Hey guys, looking to make sure my whole life hasn't been a lie Lol. It is my understanding that the salt lake county extended archery area is archery only at all times. Unit 17a covers this whole area, as well down south in Utah county to Spanish Fork canyon. My understanding was that you can't hunt the extended area with a rifle or ml right? 
I've always thought this was the case, which is one of the issues I have with the unit. They basically cram huge numbers of rifle and ml hunters into essentially half the unit. But if I'm wrong...like I said my life has been a lie 

Thanks.


----------



## Mtn. Runner (Oct 7, 2009)

Basically from corner canyon in Draper to I-80 is archery only.


----------



## Mtn. Runner (Oct 7, 2009)

You take out the archery only parts and it is still a huge unit with lots of country to hunt. But also tons of hunters.


----------



## justismi28 (Aug 19, 2014)

Thanks guys.
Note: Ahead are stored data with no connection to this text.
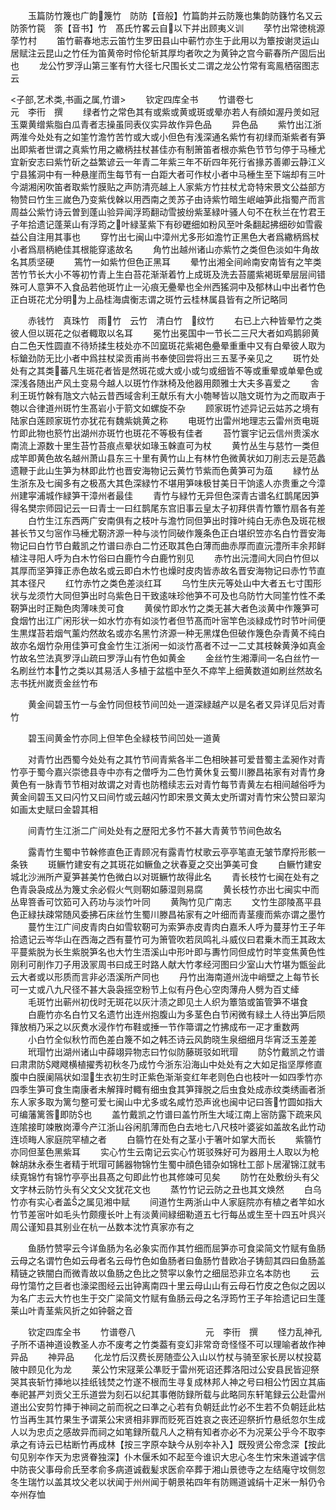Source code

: <!-- { "loadSidebar": true } -->
　　玉篇防竹篾也广韵篾竹　防防【音般】竹篇韵并云防篾也集韵防籛竹名又云防筡竹笢　筡【音书】竹　髙氏竹畧云自以下并出顾夷义训
　　莩竹出常徳桃源莩竹村
　　笛竹蕲春地志云笛竹生罗田县山中蕲竹亦生于此用以为簟按谢灵运山居赋注云昆山之竹任为笛黄帝时伶伦斩其厚均者吹之为黄钟之宫今蕲春所产固后出也
　　龙公竹罗浮山第三峯有竹大径七尺围长丈二谓之龙公竹常有鸾鳯栖宿图志云








<子部,艺术类,书画之属,竹谱>
　　钦定四库全书
　　竹谱卷七　　　　　　　　元　李衎　撰
　　绿者竹之常色其有或紫或黄或斑或晕亦若人有顔如渥丹羙如冠玉粟黄缯紫脂白瓜青者志操虽同表仪实异故作异色品
　　异色品
　　紫竹出江浙两淮今处处有之如筀竹澹竹苦竹或大或小但色有浅深通名紫竹有初绿而渐紫者有笋出即紫者世谓之真紫竹用之繖柄拄杖甚佳亦有制箫笛者根亦紫色节节匀停于马棰尤宜新安志曰紫竹斫之益繁谚云一年青二年紫三年不斫四年死行省掾苏善卿云静江义宁县猺洞中有一种悬崖而生每节有一白距大者可作杖小者中马棰生至下端却有三叶今湖湘闲吹笛者取紫竹膜贴之声防清亮越上人家紫方竹拄杖尤竒特宋景文公益部方物赞曰竹生三嵗色乃变紫伐榦以用西南之羙苏子由诗紫竹暗生岷岫笋此指蜀产而言周益公紫竹诗云曽到蓬山验异闻浮筠翻动雪披纷紫茎緑叶骚人句不在秋兰在竹君王子年拾遗记蓬莱山有浮筠之叶緑茎紫下有砂礰细如粉风至叶条翻起拂细砂如雪霰益公自注用其事也
　　穿竹出七闽山中漳州尤多形如澹竹正黑色大者爲繖柄爲杖小者爲扇柄絶佳其根能穿逺故名
　　角竹出越州诸山亦紫竹之类但色淡如牛角故名其质坚硬
　　篶竹一如紫竹但色正黑耳
　　晕竹出湘全间岭南安南皆有之竿类苦竹节长大小不等初竹青上生白苔花渐渐着竹上成斑及洗去苔靥紫褐斑晕层层间错殊可人意笋不入食品若他斑竹止一沁痕无疉晕也全州西猺洞中及郁林山中出者竹色正白斑花尤分明为上品桂海虞衡志谓之斑竹云桂林属县皆有之所记略同








　　赤钱竹　真珠竹　雨竹　云竹　清白竹　纹竹
　　右已上六种皆晕竹之类彼人但以斑花之似者輙取以名耳
　　冕竹出冕国中一节长二三尺大者如鸡鹅卵黄白二色天性圆直不待矫揉生枝处亦不凹窳斑花紫褐色疉晕重重中又有白晕彼人取为标鎗劲防无比小者中爲拄杖梁贡甫尚书奉使回尝将出三五茎予亲见之
　　斑竹处处有之其类蕃凡生斑花者皆是然斑花或大或小或匀或细皆不等或重晕或单晕色或深浅各随出产风土变易今越人以斑竹作牀椅及他器用颇雅士大夫多喜爱之
　　舎利王斑竹榦有虺文六帖云昔西域舎利王献乐有大小匏琴皆以虺文斑竹为之而取声于匏以合律道州斑竹生髙岩小于箭文如螺旋不杂
　　顾家斑竹述异记云姑苏之境有陆家白莲顾家斑竹亦犹花有魏紫姚黄之称
　　电斑竹出雷州地理志云雷州贡电斑竹即此物也箊竹出湖州亦斑竹也斑花不等极有佳者
　　苔竹寰宇记云信州贵溪水南流上源数十里生苔竹苔痕点晕状如瑑玉榦直可为杖
　　黄竹丛生与慈竹一类但成竿即黄色故名越州萧山县东三十里有黄竹山上有林竹色微黄状如刀削志云是范蠡遗鞭于此山生笋为林即此竹也晋安海物记云黄竹节紫而色黄笋可为葅
　　緑竹丛生浙东及七闽多有之极髙大其色深緑竹不堪用笋味极甘美日干饷逺人亦贵重之今漳州建寜浦城作緑笋干漳州者最佳
　　青竹与緑竹无异但色深青古谱名红鹊尾因笋得名樊宗师园记云一曰青士一曰红鹊尾东宫旧事云皇太子初拜供青竹簟竹扇各有差
　　白竹生江东西两广安南俱有之枝叶与澹竹同但笋出时箨叶纯白无赤色及斑花根甚长节又匀宻作马棰尤靭济源一种与淡竹同破作篾条色正白堪织笠亦名白竹晋安海物记曰白竹节白戴凯之竹谱曰赤白二竹还取其色白薄而曲赤厚而直沅澧所丰余邦鲜植注寻阳人呼为白木竹俗曰白鹿竹今白鹿竹别见
　　赤竹出沅澧间大同白竹但以其厚而坚笋箨正赤色故名或云即白木竹也燥时皮肉皆赤故名晋安海物记曰赤竹节直其本径尺
　　红竹赤竹之类色差淡红耳
　　乌竹生庆元等处山中大者五七寸围形状与龙须竹大同但笋出时乌紫色日干致逺味珍他笋不可及也乌防竹大同筀竹性不柔靭笋出时正黝色肉薄味羙可食
　　黄侯竹即水竹之类无甚大者色淡黄中作篾笋可食烟竹出江广闲形状一如水竹亦有如淡竹者但节髙而叶宻竿色淡緑成竹时节叶间便生黒煤苔若烟气薰灼然故名或亦名黑竹济源一种无黑煤色但破作篾色杂青黄不纯白故亦名烟竹杂用佳笋可食金竹生江浙闲一如淡竹髙者不过一二丈其枝榦黄浄如真金竹故名竺法真罗浮山疏曰罗浮山有竹色如黄金
　　金丝竹生湘潭间一名白丝竹一名刷丝竹本竹之类以其易活人多植于盆槛中至久不瘁竿上细黄数道如刷丝然故名志书抚州嵗贡金丝竹布














　　黄金间碧玉竹一与金竹同但枝节间凹处一道深緑越产以是名者又异详见后对青竹














　　碧玉间黄金竹亦同上但竿色全緑枝节间凹处一道黄














　　对青竹出西蜀今处处有之其竹节间青紫各半二色相映甚可爱昔蜀主孟昶作对青竹亭于蜀今嘉兴崇徳县寺中亦有之僧呼为二色竹黄休复云蜀川滕昌祐家有对青竹身黄色有一脉青节节相对故谓之对青也防稽续志云对青竹每节青黄左右相间越俗呼为黄金间碧玉又曰闪竹又曰间竹或云越闪竹即宋景文黄太史所谓对青竹宋公赞曰翠沟如画太史赋曰金碧其相








　　间青竹生江浙二广间处处有之歴阳尤多竹不甚大青黄节节间色故名














　　露青竹生蜀中节榦修直色正青顾况有露青竹杖歌云亭亭笔直无皱节摩捋形骸一条铁
　　斑鳜竹建安有之其斑花如鳜鱼之状春夏之交出笋美可食
　　白鳜竹建安城北沙洲所产夏笋甚美竹色微白以对斑鳜竹故得此名
　　青长枝竹七闽在处有之色青袅袅成丛为篾丈余必假火气则靭如藤湿则易腐
　　黄长枝竹亦出七闽实中而丛卑箁香可饮筎可入药功与淡竹叶同
　　黄陶竹见广南志
　　文竹生邵陵髙平县色正緑扶疎常随风委拂石床丝竹生蜀川滕昌祐家有之叶细而青茎痩而紫亦谓之墨竹
　　蔓竹生江广间皮青肉白如雪软靭可为索笋赤皮青肉白嘉禾人呼为蔓芽竹王子年拾遗记云岑华山在西海之西有蔓竹可为箫管吹若凤鸣礼斗威仪曰君乗木而王其政太平蔓紫脱为长生紫脱笋名也大竹生浯溪山中形叶即与夀竹同但成竹时竿变焦黄色性刚利可削作刀子用汲冡周书曰成王时路人献大竹孝经河图曰少室山大竹堪为甑釡此云大者或以形质而言非必浯溪所产同也
　　丹竹出海南道州泷中峭壁之上每节长可一丈或八九尺径不甚大袅袅摇空粉节上似有丹色心空肉薄舟人劈为百丈縴
　　毛斑竹出蕲州初伐时无斑花以灰汁渍之即见土人织为簟箔或笛管笋不堪食
　　白鹿竹亦名白竹又名遗竹出连州抱腹山为多茎色白节闲微有緑土人待出笋后陨箨放梢乃采之以灰煑水浸作竹布鞋或捶一节作箒谓之竹拂成布一疋才重数两
　　小白竹全似秋竹而色差白篾不如之韩丕诗云风韵晓生泉细细月华宵泛玉差差
　　玳瑁竹出湖州诸山中薛翊异物志曰竹似防藤斑驳如玳瑁
　　防竹戴凯之竹谱曰肃肃防飕飕横植擢秀初秋冬乃成竹今浙东沿海山中处处有之大如足指坚厚修直腹中白膜阑隔状如湿生衣初生时正紫色渐渐变红年老则色白也枝叶一如四季竹亦四季生笋可食生南康者未解箨时輙有细虫食其笋箨脱之后虫食处成赤纹类绣画者浙东人家多取为篱匀整可爱七闽山中尤多或名咸竹恐声讹也闽中记曰筨竹圆如指大可编藩篱筨即防也
　　盖竹戴凯之竹谱曰盖竹所生大域江南上宻防露下疏来风连隂接町竦散岗潭今产江浙山谷闲肌薄而色白去地七八尺枝叶婆娑如盖故名此竹动连顷畮人家庭院罕植之者
　　白篛竹在处有之茎小于箸叶如掌大而长
　　紫篛竹亦同但茎色黑紫耳
　　实心竹生云南记云实心竹斑驳殊好可为器用土人取以为枪榦胡牀永泰生者精于玳瑁可餙器物锦竹生蜀中顔色错杂如锦杜工部卜居濯锦江就韦续覔锦竹有锦竹亭亭出县髙之句即此竹也其修竦可见矣
　　防竹在处敷纷头有父文字林云防竹头有父文父文犹花文也
　　蒸竹竹记云防之丑也其文焕然
　　白乌竹亦有实心者盖之属见湘中赋
　　间道竹生两浙山中人家庭院亦有植之者竿如水竹节差宻叶如毛头竹颇痩长叶上有淡黄间緑细勒道五七行每丛或生至十四五叶呉兴周公谨知县其别业在杭一丛数本沈竹真家亦有之










　　鱼肠竹赞寜云今详鱼肠为名必象实而作其竹细而屈笋亦可食梁简文竹赋有鱼肠云母之名谓竹色如云母者名云母竹色如鱼肠者曰鱼肠竹昔欧冶子铸劎其四曰鱼肠盖精链之铁闇白而微青故以鱼肠之色比之赞寜以象竹之细屈恐非立名本防也
　　云母竹簜竹之巨者也濠梁图经云出钟离南四十里云母山山有云母石竹皮之色似之因以为名广志云大竹也生于交广梁简文竹赋有鱼肠云母之名浮筠竹王子年拾遗记曰生蓬莱山叶青茎紫风折之如钟磬之音














　　钦定四库全书
　　竹谱卷八　　　　　　　　元　李衎　撰
　　怪力乱神孔子所不语神道设教圣人亦不废考之竹类葢有变幻非常竒竒怪怪不可以理喻者故作神异品
　　神异品
　　化龙竹后汉费长房随壶公入山以竹杖与骑至家长房以杖投葛陂中顾见化为龙
　　莱公竹宋冦莱公凖贬于雷州死诏还葬洛阳过公安县民皆迎祭哭其丧斩竹挿地以挂纸钱焚之竹遂不根而生寻复成林邦人神之号曰相公竹因立其庙奉祀甚严刘贡父王乐道尝为刻石以纪其事倦防録所载与此略同东轩笔録云公赴雷州道出公安剪竹挿于神祠之前而祝之曰凖之心若有负朝廷此竹必不生若不负朝廷此枯竹当再生其竹果生予谓莱公宋贤相非罪而贬死百姓哀之丧还迎祭折竹悬纸忽尔生成人以为忠贞之感故异而祠之如笔録所载凡人之稍有知者亦必不为况莱公乎今不取李承之有诗云已枯断竹再成林【按三字原夲缺今从别夲补入】既殁贤公帝念深【按此句见别夲作天为忠贤眷独深】仆木偃禾如不起至今谁识大忠心冬生竹宋朱道诚字信中防丧父事母俞氏至孝俞多病道诚截髪求医俞卒葬于湘山景徳寺之左结庵守坟侧忽冬生瑞竹以盖其坟父老以状闻于州州闻于朝景祐四年有防赐道诚绢十疋米一斛仍令夲州存恤
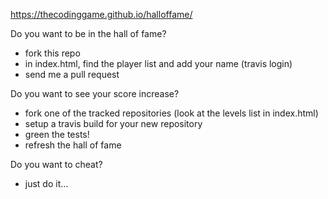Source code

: https://thecodinggame.github.io/halloffame/

Do you want to be in the hall of fame?
* fork this repo
* in index.html, find the player list and add your name (travis login)
* send me a pull request

Do you want to see your score increase?
* fork one of the tracked repositories (look at the levels list in index.html)
* setup a travis build for your new repository
* green the tests!
* refresh the hall of fame

Do you want to cheat?
* just do it...
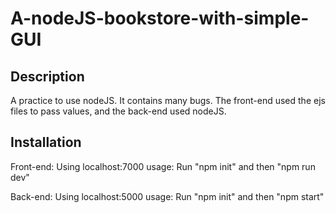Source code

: # A-nodeJS-bookstore-with-simple-GUI

## Description
A practice to use nodeJS. It contains many bugs. The front-end used the ejs files to pass values, and the back-end used nodeJS.

## Installation
Front-end:
Using localhost:7000
usage:
Run "npm init" and then "npm run dev"

Back-end:
Using localhost:5000
usage:
Run "npm init" and then "npm start"


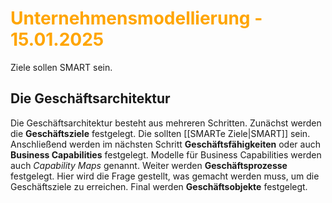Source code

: # <font color = "orange">Unternehmensmodellierung - 15.01.2025</font>
Ziele sollen SMART sein.

## Die Geschäftsarchitektur
Die Geschäftsarchitektur besteht aus mehreren Schritten. Zunächst werden die **Geschäftsziele** festgelegt. Die sollten [[SMARTe Ziele|SMART]] sein. 
Anschließend werden im nächsten Schritt **Geschäftsfähigkeiten** oder auch **Business Capabilities** festgelegt. Modelle für Business Capabilities werden auch *Capability Maps* genannt.
Weiter werden **Geschäftsprozesse** festgelegt. Hier wird die Frage gestellt, was gemacht werden muss, um die Geschäftsziele zu erreichen.
Final werden **Geschäftsobjekte** festgelegt. 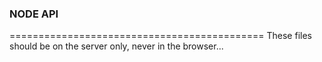 ### NODE API
============================================
These files should be on the server only,
never in the browser...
That's what I thought, but when it came up in conversation with someone who was 'certain' I wanted to make sure I was telling them right.


----------



## bowhunt3r4l1f3 (Jan 12, 2011)

Archery only except for the LE moose guys. To my knowledge they are able to use rifles regardless.


----------



## archerben (Sep 14, 2007)

The archery only portion of the Wasatch front only applies to deer and elk. Moose and mountain goat hunters are able to use any weapon.


----------



## Packout (Nov 20, 2007)

Edited.....


----------



## archerben (Sep 14, 2007)

As you say, it actually has changed. A few years ago a guy from East Canyon sued Salt Lake County for violating state firearms code and regulations. Salt Lake County now conforms to state regulations concerning discharge of firearms.


----------



## c3hammer (Nov 1, 2009)

The county struck it's fire arms restrictions in 2011 and it now defaults to the state law as Ben said above. That is 600 feet or 200 yards from a structure and not from or across proper roads, etc...


----------



## Packout (Nov 20, 2007)

Good to know. Thanks for the update. I'll edit my post above to avoid confusion.


----------